## RECORDS PROVIDED

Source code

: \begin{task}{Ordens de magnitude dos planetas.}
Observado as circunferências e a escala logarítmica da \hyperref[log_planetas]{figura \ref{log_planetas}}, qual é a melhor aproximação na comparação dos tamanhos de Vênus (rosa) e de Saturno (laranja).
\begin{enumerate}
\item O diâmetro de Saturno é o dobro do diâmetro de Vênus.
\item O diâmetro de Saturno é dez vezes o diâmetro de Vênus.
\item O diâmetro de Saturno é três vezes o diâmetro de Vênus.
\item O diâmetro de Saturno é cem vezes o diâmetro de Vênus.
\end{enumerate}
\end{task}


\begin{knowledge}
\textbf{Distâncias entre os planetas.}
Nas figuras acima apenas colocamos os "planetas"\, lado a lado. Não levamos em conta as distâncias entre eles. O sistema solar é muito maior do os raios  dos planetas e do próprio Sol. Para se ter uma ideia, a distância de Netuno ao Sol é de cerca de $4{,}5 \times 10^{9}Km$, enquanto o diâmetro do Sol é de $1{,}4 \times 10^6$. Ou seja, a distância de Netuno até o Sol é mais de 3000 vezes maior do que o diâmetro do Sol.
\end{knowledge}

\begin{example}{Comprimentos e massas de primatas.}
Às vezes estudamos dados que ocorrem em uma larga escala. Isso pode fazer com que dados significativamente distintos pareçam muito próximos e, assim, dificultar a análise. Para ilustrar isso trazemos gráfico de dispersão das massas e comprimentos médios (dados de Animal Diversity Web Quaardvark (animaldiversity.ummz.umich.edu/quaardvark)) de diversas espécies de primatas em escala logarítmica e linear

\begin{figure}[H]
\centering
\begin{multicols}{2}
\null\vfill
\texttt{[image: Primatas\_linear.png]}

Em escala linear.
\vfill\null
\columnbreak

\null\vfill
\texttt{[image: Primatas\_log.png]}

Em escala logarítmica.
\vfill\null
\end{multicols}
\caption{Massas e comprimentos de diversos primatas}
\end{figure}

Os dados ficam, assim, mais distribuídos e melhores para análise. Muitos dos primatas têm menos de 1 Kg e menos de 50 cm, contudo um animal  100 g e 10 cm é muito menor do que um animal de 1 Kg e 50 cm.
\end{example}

...

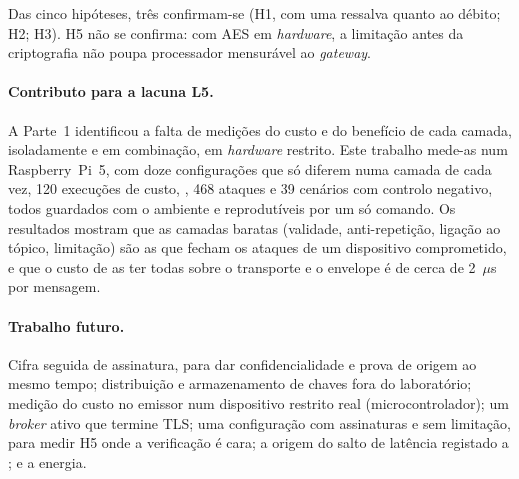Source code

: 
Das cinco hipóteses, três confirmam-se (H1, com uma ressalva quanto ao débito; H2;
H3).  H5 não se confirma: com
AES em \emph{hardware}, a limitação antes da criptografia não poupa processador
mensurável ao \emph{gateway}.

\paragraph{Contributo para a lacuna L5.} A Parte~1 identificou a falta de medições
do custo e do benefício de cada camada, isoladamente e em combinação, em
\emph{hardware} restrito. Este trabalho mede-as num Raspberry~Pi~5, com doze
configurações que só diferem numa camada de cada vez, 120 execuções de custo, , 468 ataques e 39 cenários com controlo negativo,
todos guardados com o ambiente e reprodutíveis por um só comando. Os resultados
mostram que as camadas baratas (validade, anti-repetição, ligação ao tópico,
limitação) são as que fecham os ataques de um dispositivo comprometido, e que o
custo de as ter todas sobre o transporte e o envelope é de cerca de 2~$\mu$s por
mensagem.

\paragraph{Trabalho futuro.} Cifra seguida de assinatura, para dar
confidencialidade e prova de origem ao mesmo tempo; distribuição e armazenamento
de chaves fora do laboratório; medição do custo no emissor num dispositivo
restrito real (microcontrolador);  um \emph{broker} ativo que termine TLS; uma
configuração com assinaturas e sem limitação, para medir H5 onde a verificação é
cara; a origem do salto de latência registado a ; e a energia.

## WORK INSTRUCTIONS
Pick each line holding the word "origem" out of the data and copy it.

## ANSWER FOR THE TASK
confidencialidade e prova de origem ao mesmo tempo; distribuição e armazenamento
cara; a origem do salto de latência registado a ; e a energia.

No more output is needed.